I conti non tornano
Da alcuni giorni si è conclusa, con successo, al Teatro regionale di Via XXIV Maggio, a Campobasso, la sessione di bilancio relativa all’esercizio finanziario 2026. Il bilancio di previsione andrebbe approvato entro il 31/12/ 2025, ma con la legge 20/2025 il predetto termine è stato differito al 30/04/2026 consentendo all’Ente regionale di procedere, nei successivi quattro mesi, in regime di esercizio provvisorio la qualcosa ha comportato la riduzione della spesa mensile limitata a un dodicesimo delle somme impiegate nell’anno precedente, trascorso il quale, senza l’approvazione del predetto provvedimento, entra in vigore la gestione provvisoria nel quale è consentito soltanto il saldo delle spese obbligatorio: amici de la fonte non preoccupatevi, la situazione è grave ma non è seria, non lo hanno fatto i nostri governanti, perché dovreste farlo voi?
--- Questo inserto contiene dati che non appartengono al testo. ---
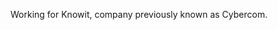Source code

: Working for Knowit, company previously known as Cybercom.
<!---
sakuvaittinen-cc/sakuvaittinen-cc is a ✨ special ✨ repository because its `README.md` (this file) appears on your GitHub profile.
You can click the Preview link to take a look at your changes.
--->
In sintesi, al Teatro di via XXIV Maggio, in questi ultimi giorni – sono trascorsi solo quattro mesi e 22 giorni dalla fine dell’ anno – sono stati approvati con grande fatica il DEF, il Bilancio di previsione per il 2026, la legge di stabilità, le migliori degli ultimi anni, a detta dell’assessore al Bilancio e così “niente tenevamo prima e niente teniamo anche oggi”. l’assessore al Bilancio, al quale tutti, maggioranza e minoranza, hanno riconosciuto l’ impegno profuso per la predisposizione di questi atti di finanza pubblica, ci assicura che tutti gli obiettivi prefissati nelle precedenti manovre finanziarie sono stati raggiunti e quindi, come si dice da noi “carta canta e catarrine sona” che tradotto significa: quando le carte stanno a posto la festa può iniziare.
Anche noi siamo certi dell’ esperienza dell’assessore Cefaratti nel far tornare i conti ma, perché inizi la festa, oltre ai conti vorremmo avere anche qualche riscontro, diciamo così, più concreto. E quindi iniziamo con il Documento di Economia e Finanza, strumento di programmazione della politica economica e di bilancio della Regione, il quale delinea gli obiettivi di crescita, l’andamento dei conti pubblici e le riforme strutturali, fungendo da base per la successiva Legge di Bilancio, redatto a detta degli autori con l’aiuto dell’intelligenza artificiale. Un lavoro obiettivamente ben confezionato, uno storytellyng da campagna elettorale, tutta narrazione, peccato che le notizie richieste all’IA si riferissero ad altre regioni: povero presidente Di Pardo, curatore del documento, si sentiva lontano un miglio il tanfo delle balle, peraltro non comunicate al collega del Bilancio il quale, pur impegnandosi strenuamente come un soldato ucraino, è stato costretto a lavorare unicamente per ridurre la spesa: dei sogni del presidente Di Pardo neanche l’ombra nella legge di Bilancio. Tutti sappiamo, compreso l’ assessore Cefaratti, quali siano i problemi che affliggono la nostra Regione da un quarto di secolo: lo spopolamento, la viabilità, l’ agricoltura e la pesca, la gestione idrica, il declino industriale, l’energia a costi accessibili, la sanità, il lavoro, le opere pubbliche, la frana di Petacciato.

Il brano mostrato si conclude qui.